EFS Cross Region Replication
Can be setup for new or existing EFS.
1. Provides RPO and RTO of minutes
2. Doesn’t affect the provisioned throughput
Storage Classes
S3 Standard
- General purpose storage for frequently accessed data
- Low latency and high throughput performance
Storage Classes
S3 Intelligent-Tiering
- Automatic cost savings for data with unknown or changing access patterns
- Opt-in asynchronous archive capabilities for objects that become rarely accessed
- Small monthly monitoring and automation charge
- No operational overhead, no lifecycle charges, no retrieval charges, and no minimum storage duration
Storage Classes
S3 Express One Zone
- High performance storage for your most frequently accessed data
- Consistent single-digit millisecond request latency
- Improve access speeds by 10x and reduce request costs by 50% compared to S3 Standard
Storage Classes
S3 Standard Infrequent Access
- Infrequently accessed data that needs millisecond access
- Same low latency and high throughput performance of S3 Standard
Storage Classes
S3 One Zone-Infrequent Access
- Re-creatable infrequently accessed data
- Same low latency and high throughput performance of S3 Standard
Storage Classes
S3 Glacier Instant Retrieval
- Long-lived data that is accessed a few times per year with instant retrievals
- Data retrieval in milliseconds with the same performance as S3 Standard
Storage Classes
S3 Glacier Flexible Retrieval
- Backup and archive data that is rarely accessed and low cost
- Ideal for backup and disaster recovery use cases when large sets of data occasionally need to be retrieved in minutes, without concern for costs
- Configurable retrieval times, from minutes to hours, with free bulk retrievals
Storage Classes
S3 Glacier Deep Archive
- Archive data that is very rarely accessed and very low cost
- Ideal alternative to magnetic tape libraries
- Retrieval time within 12 hours
S3 Replication
Versioning must be enabled
* Cross region replication
* Same region replication
* S3 replication time control: Replicates most objects in seconds
S3 Baseline Performance
3500 PUT and 5500 GET requests per second per prefix in a bucket
S3 multi-part upload
Upload object parts independently, and in any order.

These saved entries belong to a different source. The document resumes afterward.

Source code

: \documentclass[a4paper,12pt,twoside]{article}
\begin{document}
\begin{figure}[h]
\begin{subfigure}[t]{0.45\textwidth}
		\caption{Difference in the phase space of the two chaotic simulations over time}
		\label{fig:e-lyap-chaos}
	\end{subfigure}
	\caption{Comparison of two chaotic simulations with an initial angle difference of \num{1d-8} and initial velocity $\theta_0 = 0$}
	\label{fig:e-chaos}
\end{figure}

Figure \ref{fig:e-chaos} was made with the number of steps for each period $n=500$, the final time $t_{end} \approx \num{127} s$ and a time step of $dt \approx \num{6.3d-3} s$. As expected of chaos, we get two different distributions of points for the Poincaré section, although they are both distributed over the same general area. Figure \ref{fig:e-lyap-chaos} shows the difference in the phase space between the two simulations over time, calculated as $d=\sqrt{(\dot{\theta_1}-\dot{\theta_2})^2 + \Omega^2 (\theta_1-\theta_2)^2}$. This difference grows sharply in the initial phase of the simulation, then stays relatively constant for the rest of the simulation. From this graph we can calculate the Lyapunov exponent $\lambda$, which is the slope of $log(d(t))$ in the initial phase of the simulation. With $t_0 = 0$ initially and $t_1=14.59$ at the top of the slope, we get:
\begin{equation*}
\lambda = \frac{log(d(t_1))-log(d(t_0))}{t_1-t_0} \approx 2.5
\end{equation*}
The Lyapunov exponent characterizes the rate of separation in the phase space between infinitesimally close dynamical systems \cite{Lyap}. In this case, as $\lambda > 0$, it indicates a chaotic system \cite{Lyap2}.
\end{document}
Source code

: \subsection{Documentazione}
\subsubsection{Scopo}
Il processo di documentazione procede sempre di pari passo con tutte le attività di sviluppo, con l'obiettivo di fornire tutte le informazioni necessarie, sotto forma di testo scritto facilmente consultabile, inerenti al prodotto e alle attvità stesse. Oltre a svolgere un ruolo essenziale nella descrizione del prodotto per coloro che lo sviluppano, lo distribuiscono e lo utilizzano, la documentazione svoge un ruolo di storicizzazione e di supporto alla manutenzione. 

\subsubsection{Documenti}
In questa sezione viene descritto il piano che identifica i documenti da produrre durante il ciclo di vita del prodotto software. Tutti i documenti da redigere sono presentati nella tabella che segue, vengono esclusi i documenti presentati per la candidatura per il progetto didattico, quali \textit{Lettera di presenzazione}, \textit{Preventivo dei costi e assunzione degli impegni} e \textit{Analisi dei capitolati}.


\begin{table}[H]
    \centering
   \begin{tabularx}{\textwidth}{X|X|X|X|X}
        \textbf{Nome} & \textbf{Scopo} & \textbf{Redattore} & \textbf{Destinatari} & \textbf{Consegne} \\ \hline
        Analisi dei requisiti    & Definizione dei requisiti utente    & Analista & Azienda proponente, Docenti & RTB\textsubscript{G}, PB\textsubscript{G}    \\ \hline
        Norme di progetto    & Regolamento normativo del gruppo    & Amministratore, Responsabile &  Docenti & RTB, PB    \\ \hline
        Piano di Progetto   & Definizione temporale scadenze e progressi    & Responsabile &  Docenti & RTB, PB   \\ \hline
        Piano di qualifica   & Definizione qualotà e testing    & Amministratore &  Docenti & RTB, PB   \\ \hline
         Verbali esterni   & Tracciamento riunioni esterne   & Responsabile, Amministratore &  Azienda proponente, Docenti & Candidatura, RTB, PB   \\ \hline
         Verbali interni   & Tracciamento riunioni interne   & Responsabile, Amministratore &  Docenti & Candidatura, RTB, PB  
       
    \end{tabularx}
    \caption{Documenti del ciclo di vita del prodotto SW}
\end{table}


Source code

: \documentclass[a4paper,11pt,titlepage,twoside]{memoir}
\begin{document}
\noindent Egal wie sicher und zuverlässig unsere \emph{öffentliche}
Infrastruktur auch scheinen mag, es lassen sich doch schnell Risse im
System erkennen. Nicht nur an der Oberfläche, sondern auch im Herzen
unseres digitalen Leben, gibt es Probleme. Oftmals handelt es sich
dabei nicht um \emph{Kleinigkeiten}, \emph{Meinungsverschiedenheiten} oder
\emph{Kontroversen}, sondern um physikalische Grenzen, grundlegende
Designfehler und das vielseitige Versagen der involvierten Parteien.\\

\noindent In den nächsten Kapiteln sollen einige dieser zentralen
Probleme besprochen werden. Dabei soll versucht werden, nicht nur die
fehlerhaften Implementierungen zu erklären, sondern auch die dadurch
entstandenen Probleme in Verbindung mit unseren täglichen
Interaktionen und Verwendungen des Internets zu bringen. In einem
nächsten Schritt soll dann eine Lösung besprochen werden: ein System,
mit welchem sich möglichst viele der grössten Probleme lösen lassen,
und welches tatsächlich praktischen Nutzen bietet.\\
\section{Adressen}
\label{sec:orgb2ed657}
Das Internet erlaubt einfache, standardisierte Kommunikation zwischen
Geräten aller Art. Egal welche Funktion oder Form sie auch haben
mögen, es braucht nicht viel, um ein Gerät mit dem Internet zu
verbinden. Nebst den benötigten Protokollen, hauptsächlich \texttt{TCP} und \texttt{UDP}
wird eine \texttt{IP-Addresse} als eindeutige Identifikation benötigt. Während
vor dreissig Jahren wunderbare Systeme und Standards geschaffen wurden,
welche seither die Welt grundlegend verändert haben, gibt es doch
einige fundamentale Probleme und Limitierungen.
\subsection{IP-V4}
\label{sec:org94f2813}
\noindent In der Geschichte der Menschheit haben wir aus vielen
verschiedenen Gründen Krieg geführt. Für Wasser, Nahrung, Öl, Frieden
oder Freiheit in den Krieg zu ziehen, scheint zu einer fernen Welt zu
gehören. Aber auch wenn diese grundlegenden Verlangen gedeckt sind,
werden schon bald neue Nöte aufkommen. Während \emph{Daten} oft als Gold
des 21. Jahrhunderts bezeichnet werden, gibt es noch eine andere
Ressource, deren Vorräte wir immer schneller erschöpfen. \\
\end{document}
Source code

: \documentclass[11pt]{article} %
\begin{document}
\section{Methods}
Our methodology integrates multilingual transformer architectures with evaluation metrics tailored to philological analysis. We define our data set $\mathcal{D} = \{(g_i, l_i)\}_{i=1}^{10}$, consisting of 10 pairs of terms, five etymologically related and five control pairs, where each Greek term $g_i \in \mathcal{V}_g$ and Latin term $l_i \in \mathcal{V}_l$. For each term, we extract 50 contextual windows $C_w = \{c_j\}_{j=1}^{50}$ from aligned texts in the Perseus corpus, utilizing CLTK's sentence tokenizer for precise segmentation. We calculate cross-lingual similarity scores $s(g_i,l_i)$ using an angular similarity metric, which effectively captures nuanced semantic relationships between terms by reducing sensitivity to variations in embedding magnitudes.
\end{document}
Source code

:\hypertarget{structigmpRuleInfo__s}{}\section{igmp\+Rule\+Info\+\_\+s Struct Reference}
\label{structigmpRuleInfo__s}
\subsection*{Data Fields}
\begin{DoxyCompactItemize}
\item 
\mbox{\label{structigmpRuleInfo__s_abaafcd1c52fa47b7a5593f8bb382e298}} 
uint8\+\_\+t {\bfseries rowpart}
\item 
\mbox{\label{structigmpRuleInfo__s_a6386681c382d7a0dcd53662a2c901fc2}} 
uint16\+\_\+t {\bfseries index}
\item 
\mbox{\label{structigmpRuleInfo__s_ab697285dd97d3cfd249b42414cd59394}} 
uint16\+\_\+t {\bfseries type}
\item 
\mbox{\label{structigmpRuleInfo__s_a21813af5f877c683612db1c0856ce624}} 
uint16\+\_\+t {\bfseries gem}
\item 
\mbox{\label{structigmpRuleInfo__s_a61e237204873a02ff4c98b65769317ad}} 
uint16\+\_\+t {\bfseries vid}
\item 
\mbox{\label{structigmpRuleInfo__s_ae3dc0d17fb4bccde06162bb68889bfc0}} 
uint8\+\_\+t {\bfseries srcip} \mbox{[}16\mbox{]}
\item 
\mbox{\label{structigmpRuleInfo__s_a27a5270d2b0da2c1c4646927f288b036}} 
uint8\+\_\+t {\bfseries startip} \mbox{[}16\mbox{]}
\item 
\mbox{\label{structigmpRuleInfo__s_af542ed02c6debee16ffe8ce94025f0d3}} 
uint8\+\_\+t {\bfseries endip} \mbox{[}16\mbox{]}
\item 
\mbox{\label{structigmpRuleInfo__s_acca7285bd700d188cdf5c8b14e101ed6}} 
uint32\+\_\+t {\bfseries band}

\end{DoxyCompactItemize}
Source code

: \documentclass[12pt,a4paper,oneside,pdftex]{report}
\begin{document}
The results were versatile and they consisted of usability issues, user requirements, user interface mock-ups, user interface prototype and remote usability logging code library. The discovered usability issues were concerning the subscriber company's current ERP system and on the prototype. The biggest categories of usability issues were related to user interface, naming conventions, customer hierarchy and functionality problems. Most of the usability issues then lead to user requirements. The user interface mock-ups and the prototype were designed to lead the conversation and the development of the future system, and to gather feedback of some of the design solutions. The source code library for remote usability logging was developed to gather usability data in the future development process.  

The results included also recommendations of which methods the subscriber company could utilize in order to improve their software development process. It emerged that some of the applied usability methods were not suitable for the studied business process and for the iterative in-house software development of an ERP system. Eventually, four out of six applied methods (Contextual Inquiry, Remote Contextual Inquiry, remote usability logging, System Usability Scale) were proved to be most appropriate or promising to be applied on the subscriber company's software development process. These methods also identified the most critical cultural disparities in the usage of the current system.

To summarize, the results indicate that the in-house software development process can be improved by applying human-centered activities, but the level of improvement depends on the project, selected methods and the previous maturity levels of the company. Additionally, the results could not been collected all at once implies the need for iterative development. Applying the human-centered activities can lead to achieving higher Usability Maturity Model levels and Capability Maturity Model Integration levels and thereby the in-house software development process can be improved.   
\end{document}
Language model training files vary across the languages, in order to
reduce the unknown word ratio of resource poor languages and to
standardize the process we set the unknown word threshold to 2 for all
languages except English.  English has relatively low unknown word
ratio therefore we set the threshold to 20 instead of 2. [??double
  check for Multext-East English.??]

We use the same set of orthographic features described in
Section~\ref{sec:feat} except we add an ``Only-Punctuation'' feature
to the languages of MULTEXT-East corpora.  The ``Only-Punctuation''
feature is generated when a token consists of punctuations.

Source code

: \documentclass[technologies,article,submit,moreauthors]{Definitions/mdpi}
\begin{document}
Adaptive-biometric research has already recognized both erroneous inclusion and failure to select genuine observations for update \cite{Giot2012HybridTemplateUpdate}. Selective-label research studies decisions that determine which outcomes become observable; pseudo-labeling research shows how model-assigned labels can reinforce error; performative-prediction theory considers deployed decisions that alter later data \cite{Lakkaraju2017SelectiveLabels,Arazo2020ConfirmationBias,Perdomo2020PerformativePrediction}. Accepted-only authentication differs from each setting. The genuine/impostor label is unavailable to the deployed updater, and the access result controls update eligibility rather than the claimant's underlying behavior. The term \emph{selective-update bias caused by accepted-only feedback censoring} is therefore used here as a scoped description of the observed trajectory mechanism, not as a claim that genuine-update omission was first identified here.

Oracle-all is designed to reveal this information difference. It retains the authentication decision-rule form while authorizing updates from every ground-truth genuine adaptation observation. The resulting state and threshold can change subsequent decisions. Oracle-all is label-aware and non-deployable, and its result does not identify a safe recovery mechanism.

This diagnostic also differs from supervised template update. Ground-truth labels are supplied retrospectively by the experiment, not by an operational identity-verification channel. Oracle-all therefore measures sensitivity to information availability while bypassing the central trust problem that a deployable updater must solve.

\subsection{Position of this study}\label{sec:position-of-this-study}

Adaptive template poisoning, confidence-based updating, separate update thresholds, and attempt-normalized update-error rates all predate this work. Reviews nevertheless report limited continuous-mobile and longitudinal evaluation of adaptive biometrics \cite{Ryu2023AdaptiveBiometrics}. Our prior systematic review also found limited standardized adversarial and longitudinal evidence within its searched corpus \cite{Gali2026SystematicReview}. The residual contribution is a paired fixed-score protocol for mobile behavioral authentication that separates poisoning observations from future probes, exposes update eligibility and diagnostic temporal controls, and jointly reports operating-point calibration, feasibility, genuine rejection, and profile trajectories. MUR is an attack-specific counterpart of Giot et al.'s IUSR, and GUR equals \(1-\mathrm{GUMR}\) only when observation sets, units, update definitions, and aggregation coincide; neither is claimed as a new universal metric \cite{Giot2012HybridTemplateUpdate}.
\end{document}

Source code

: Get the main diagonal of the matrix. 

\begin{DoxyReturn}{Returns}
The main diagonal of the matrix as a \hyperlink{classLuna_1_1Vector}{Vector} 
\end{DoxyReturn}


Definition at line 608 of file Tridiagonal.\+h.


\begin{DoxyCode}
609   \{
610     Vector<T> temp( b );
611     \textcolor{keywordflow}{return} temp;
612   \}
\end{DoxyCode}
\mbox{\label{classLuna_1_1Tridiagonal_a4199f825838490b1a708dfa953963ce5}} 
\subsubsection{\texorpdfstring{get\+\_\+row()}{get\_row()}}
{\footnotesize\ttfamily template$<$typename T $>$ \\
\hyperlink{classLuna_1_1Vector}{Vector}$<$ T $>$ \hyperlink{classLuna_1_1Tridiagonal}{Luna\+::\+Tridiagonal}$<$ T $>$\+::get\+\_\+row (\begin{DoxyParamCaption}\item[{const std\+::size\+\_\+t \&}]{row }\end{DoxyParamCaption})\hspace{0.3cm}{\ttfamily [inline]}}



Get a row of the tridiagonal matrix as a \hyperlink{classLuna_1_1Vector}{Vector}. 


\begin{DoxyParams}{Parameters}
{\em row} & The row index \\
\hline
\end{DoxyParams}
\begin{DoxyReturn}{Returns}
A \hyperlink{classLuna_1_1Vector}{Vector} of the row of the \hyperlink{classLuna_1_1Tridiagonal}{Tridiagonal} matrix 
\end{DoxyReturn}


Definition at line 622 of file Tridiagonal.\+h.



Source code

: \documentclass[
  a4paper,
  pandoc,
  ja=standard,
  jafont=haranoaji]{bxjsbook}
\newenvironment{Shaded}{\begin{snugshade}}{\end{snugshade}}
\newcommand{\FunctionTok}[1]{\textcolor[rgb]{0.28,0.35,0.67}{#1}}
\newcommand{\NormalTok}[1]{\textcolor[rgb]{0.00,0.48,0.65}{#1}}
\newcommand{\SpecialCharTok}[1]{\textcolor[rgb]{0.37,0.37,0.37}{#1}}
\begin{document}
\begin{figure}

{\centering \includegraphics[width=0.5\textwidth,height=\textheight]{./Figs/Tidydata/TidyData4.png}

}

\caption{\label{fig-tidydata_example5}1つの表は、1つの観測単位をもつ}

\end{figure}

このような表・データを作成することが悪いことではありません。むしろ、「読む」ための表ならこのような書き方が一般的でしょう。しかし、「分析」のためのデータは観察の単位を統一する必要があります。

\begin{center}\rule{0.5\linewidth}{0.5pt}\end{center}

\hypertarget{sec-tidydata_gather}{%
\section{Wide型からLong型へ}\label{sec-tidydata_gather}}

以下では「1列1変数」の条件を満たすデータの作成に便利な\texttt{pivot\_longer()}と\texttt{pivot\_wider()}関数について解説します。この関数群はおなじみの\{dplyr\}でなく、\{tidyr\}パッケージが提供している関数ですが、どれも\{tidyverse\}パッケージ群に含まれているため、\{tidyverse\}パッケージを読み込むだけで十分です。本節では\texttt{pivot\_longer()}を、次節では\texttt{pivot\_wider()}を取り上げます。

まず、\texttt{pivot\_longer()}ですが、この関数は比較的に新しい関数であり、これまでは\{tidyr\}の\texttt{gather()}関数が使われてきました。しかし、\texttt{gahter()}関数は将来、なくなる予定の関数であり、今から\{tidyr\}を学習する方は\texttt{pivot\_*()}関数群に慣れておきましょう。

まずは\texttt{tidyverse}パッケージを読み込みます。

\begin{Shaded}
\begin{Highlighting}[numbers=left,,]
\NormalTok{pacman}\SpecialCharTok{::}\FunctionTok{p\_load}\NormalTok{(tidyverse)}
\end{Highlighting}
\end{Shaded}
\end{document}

If transmission of any part fails, you can retransmit that part without affecting other parts.
Must use for files bigger than 5GB.
S3 Transfer Acceleration
Increase transfer speed by using AWS edge location which will forward the data to the bucket
S3 Byte Range Fetches
Parallelize GETs by requesting specific byte ranges. Better resilience in case of failures.
S3 Analytics
Storage Class Analysis
Help you decide when to transition objects to Standard and Standard IA. Report is updated daily.
S3 Storage Lens
Discover anomalies, identify and apply cost efficiencies, and apply data protection best practices across entire AWS Organization.
S3 Storage Lens - Metrics
- Summary Metrics
- Cost Optimization Metrics
- Data Protection Metrics
- Access Management Metrics
- Event Metrics
- Performance Metrics
- Activity Metrics
- Detailed Status Code Metrics
S3 Storage Lens - Free vs Paid
Free metrics:
1. Available for all customers
2. Data is available for 14 days
Advanced metrics:
1. CloudWatch publishing
2. Prefix aggregation
3. Data is available for 15 months
Amazon FSx
Launch 3rd party high performance file systems
* You cannot decrease storage capacity. use DataSync to migrate to smaller FSx.
Amazon FSx for Windows
- Supports SMB protocol & Windows NTFS
- Integration with AD, ACLs and user quotas
- Can be mounted on Linux EC2 instances
- Can group files acros multiple FS with Microsoft DFS Namespaces.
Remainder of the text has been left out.